Given that $S, T \in \mathcal{L}(V)$, where $V$ is a vector space, and that the range of $S \subseteq \text{null}(T)$, we need to prove that $(ST)^2 = 0$, i.e., $STST = 0$.

Step-by-step proof:

Step 1: Understand the given condition

• $S$ and $T$ are linear operators on the vector space $V$, meaning $S, T: V \to V$.
• The range of $S$, denoted $\text{range}(S)$, is contained within the null space of $T$, i.e., $\text{range}(S) \subseteq \text{null}(T),$ which means for every vector $v \in V$, if $v = S(w)$ for some $w \in V$, then $T(S(w)) = 0$. In other words: $T(S(w)) = 0 \text{ for all } w \in V.$

Step 2: Apply the given condition to the composition of operators

Let $v \in V$ be an arbitrary vector. We need to show that $(ST)(ST)(v) = 0$. To do so, first compute $ST(v)$ and then apply $ST$ again.

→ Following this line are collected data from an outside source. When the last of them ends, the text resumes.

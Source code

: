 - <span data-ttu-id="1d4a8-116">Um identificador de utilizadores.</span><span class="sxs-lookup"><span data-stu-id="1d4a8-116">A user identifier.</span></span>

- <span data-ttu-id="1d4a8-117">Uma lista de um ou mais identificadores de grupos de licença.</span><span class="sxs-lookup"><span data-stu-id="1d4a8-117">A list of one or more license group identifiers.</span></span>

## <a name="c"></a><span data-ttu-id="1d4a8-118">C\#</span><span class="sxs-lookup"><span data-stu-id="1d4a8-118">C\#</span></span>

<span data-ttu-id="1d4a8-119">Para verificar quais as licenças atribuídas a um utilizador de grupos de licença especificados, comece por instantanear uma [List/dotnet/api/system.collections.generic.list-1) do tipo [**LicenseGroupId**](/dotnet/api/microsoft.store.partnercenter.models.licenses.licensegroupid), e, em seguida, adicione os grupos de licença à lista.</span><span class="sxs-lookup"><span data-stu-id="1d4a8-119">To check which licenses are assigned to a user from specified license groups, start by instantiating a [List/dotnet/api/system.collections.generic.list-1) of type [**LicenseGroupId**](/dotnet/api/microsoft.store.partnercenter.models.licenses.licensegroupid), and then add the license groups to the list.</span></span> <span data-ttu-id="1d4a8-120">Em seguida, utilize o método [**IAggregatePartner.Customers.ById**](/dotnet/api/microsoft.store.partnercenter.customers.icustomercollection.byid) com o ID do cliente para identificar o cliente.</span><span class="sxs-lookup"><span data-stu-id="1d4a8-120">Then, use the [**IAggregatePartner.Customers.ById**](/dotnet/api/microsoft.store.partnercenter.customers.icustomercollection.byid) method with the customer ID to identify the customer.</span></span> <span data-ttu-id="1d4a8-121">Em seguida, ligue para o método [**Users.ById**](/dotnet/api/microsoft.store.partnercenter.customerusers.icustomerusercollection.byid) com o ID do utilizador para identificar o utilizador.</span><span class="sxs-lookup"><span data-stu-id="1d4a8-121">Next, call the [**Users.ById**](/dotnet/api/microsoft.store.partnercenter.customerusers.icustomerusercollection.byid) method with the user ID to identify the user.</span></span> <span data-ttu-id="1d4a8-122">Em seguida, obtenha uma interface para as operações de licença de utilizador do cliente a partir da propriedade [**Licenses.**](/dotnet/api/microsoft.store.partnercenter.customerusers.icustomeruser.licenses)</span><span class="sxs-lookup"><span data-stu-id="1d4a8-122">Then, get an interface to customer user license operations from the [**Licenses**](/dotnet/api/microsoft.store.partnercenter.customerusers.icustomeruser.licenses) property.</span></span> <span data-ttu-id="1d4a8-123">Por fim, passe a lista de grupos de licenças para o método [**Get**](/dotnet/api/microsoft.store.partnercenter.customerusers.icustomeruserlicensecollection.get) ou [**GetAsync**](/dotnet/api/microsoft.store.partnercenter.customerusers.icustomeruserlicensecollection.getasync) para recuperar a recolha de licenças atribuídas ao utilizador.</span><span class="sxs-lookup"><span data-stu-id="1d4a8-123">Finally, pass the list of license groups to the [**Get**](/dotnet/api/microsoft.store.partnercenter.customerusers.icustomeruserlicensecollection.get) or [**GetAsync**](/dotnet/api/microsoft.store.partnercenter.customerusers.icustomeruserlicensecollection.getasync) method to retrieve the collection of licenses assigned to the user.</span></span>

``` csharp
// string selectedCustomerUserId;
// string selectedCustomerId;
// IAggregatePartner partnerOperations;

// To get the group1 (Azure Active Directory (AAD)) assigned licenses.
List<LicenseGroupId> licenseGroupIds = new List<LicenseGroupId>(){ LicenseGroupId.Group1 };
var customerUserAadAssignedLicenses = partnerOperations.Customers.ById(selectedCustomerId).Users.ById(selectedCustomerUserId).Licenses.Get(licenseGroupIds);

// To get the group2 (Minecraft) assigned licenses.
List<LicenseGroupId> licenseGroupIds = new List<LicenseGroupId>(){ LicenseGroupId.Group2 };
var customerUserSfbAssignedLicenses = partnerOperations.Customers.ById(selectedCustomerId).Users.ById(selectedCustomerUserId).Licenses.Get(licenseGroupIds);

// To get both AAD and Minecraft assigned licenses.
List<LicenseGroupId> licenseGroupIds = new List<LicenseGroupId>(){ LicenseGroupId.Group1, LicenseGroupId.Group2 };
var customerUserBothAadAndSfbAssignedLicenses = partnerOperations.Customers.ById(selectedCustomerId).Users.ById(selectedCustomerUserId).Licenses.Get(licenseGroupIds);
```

1. First application of $ST$:

   • Apply $T$ to $v$, which results in $T(v) \in V$.
   • Then apply $S$ to $T(v)$, so we get: $ST(v) = S(T(v)).$ This vector, $S(T(v))$, belongs to $\text{range}(S)$, and by the given condition, we know that: $T(S(T(v))) = 0.$

2. Second application of $ST$:

   • Now apply $ST$ again to $ST(v)$. That is, apply $ST$ to $S(T(v))$: $ST(ST(v)) = S(T(S(T(v)))).$ Since $T(S(T(v))) = 0$, this simplifies to: $S(0) = 0.$

Thus, for any $v \in V$, we have $ST(ST(v)) = 0$. Therefore, $(ST)^2 = 0$, or equivalently $STST = 0$, as required.

Conclusion:

We have shown that $(ST)^2 = 0$ by leveraging the fact that $\text{range}(S) \subseteq \text{null}(T)$. This completes the proof.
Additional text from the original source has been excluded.